Electron transport to nitrogenase in Rhodospirillum rubrum

Abstract: Biological nitrogen fixation is a key step in the global nitrogen cycle. In this process, dinitrogen in the air is converted to biologically accessible ammonia, which is further assimilated in to the biosphere. Nitrogenase, the enzyme system responsible for dinitrogen reduction, is only found in prokaryotic organisms and biological nitrogen fixation is an energy-demanding process, requiring both ATP and low potential reducing equivalents. In the free-living purple non-sulfur anoxygenic phototroph Rhodospirillum rubrum, efficient electron transfer to nitrogenase is dependent on active electron transport in the chromatophore membrane.I have shown that reducing equivalents for nitrogen fixation is generated through the action of the proteins encoded by the fixABCX genes. The membrane associated protein complex encoded by these genes reduces a soluble ferredoxin, which in turn acts as the direct electron donor to nitrogenase in this organism. The heterodimeric flavoprotein FixAB has NADH dehydrogenase activity indicating that the reducing equivalents for nitrogen fixation are derived from the general metabolism of the cell.
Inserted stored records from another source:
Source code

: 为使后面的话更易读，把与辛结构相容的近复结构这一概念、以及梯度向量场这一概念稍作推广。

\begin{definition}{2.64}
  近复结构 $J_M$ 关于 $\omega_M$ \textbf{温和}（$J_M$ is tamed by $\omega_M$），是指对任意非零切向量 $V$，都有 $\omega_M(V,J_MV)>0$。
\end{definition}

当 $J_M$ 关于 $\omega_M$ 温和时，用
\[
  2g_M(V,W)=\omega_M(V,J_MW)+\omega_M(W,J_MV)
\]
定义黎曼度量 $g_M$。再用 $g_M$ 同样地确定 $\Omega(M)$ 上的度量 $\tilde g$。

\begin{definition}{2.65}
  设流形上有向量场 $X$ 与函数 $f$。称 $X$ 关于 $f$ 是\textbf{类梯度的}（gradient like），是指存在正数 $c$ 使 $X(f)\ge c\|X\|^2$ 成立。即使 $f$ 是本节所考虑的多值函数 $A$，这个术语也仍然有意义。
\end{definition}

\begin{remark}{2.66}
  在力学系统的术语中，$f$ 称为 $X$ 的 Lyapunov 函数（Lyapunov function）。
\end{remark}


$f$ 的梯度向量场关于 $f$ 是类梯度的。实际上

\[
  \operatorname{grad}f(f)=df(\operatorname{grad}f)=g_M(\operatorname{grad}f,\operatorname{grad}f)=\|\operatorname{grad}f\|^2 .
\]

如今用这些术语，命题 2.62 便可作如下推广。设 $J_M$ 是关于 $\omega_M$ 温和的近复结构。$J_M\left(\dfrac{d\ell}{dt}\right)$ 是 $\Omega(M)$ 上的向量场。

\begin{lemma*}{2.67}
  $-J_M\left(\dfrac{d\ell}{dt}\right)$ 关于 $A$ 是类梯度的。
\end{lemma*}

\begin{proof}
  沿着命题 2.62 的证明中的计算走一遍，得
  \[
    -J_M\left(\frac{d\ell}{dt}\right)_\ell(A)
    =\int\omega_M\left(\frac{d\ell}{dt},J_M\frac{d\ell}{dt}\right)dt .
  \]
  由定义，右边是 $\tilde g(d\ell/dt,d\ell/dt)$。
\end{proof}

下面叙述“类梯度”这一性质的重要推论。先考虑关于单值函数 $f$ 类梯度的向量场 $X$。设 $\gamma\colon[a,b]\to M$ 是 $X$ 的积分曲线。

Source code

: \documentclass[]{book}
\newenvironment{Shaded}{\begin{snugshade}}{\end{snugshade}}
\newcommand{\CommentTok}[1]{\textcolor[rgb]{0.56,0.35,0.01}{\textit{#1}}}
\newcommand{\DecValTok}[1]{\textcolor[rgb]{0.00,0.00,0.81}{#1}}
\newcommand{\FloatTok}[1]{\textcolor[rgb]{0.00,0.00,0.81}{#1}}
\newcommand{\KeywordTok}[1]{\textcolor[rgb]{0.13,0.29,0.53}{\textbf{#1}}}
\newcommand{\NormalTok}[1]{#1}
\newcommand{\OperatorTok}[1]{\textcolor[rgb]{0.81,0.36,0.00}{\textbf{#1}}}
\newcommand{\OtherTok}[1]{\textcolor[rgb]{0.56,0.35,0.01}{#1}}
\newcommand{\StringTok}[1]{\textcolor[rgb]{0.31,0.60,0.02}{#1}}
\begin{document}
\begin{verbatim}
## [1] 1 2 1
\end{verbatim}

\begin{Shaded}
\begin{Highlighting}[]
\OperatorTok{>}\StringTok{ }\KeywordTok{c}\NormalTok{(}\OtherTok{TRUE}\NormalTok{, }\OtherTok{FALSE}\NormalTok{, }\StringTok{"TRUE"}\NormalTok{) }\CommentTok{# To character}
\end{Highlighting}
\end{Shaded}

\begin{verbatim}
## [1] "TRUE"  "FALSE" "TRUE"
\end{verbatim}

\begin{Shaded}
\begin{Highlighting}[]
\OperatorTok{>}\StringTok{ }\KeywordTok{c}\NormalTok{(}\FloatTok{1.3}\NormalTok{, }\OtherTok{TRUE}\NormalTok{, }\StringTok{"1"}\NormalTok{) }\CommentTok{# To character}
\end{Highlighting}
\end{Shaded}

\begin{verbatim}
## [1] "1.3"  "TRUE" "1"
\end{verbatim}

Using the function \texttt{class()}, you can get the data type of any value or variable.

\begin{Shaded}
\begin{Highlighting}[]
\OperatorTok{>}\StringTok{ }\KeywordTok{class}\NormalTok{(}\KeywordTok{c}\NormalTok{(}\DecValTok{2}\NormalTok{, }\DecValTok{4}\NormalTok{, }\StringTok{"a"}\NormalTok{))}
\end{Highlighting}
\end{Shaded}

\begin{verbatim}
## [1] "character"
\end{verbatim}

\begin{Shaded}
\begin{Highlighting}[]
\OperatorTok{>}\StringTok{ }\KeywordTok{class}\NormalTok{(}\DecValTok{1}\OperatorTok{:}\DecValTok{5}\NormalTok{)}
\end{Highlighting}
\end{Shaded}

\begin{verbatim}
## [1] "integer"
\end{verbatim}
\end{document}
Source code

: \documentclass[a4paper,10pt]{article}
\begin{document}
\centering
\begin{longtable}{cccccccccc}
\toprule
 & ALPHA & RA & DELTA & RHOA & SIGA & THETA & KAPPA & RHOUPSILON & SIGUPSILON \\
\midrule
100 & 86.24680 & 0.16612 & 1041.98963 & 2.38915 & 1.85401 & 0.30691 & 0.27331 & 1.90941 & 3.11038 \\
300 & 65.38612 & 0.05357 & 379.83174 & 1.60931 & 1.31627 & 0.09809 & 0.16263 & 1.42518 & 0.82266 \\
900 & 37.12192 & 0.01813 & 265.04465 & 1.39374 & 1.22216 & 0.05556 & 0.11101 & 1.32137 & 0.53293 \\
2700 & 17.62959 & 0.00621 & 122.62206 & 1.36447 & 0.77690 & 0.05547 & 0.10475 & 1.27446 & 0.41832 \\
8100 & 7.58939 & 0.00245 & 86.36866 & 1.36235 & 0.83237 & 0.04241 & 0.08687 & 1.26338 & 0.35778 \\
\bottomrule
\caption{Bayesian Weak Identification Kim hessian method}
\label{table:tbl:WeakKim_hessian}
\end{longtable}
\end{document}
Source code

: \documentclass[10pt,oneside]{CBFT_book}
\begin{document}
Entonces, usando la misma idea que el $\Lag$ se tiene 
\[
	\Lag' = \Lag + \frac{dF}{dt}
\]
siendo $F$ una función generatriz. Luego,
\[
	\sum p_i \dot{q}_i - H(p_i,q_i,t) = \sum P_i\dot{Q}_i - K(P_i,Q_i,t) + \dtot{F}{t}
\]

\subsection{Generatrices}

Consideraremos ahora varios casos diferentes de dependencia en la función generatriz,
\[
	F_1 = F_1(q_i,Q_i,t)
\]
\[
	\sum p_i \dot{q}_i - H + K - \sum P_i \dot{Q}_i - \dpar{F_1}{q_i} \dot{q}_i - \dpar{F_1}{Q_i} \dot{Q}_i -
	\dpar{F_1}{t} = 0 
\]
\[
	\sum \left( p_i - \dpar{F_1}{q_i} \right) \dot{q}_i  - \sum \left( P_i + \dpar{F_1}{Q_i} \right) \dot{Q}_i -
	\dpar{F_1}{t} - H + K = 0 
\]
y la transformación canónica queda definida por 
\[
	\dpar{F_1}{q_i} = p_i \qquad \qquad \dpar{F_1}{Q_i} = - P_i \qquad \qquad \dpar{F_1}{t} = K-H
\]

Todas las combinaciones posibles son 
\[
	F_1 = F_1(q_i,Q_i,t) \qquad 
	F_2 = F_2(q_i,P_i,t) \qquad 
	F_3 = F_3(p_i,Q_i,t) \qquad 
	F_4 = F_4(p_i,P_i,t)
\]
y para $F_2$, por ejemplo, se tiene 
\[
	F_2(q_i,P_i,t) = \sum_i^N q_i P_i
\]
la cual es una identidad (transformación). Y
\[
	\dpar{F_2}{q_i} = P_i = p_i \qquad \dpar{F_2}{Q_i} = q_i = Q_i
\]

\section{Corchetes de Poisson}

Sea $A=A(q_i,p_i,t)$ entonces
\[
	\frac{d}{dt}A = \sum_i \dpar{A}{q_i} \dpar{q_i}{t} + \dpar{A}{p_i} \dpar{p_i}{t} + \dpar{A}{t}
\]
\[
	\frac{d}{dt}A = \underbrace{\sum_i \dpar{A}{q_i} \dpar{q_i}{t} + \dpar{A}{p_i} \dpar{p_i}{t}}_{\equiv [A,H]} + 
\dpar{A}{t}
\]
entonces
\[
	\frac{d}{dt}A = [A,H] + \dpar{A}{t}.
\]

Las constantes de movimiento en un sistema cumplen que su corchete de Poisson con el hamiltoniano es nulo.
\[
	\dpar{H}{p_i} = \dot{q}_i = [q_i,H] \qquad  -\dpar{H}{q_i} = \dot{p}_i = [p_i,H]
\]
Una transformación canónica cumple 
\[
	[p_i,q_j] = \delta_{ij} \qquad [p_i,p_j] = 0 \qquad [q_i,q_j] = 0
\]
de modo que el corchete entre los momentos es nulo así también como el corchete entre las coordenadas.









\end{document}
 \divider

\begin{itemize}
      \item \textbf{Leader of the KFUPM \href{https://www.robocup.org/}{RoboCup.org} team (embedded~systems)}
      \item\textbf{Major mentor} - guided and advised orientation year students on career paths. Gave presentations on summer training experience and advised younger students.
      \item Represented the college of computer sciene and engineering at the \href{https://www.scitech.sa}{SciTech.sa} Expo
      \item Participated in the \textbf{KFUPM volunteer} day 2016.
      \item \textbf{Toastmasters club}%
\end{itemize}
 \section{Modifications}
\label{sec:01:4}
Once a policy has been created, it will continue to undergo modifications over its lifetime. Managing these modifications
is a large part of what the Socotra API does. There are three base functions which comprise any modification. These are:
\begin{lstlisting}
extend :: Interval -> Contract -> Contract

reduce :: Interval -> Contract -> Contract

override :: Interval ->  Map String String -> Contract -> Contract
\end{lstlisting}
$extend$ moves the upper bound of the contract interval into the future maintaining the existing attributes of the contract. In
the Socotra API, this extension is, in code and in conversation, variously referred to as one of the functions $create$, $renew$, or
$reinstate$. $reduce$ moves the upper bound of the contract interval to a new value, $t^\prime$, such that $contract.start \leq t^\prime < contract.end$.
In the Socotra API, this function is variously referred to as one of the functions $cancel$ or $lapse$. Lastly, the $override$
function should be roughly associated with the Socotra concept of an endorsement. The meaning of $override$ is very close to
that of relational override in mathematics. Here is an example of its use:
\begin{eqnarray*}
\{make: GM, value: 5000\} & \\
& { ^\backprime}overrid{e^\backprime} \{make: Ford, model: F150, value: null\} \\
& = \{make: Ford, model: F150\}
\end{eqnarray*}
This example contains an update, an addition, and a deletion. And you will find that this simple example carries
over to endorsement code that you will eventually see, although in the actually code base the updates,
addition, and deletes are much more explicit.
The membrane associated FixC protein is believed to drive the energetically unfavorable reduction of ferredoxin N using energy derived from the electron transfer processes in the chromatophore membrane in some unknown manner. The membrane associated protein complex encoded by fixABCX most likely constitutes the unknown link between photosynthesis and nitrogen fixation in R. rubrum.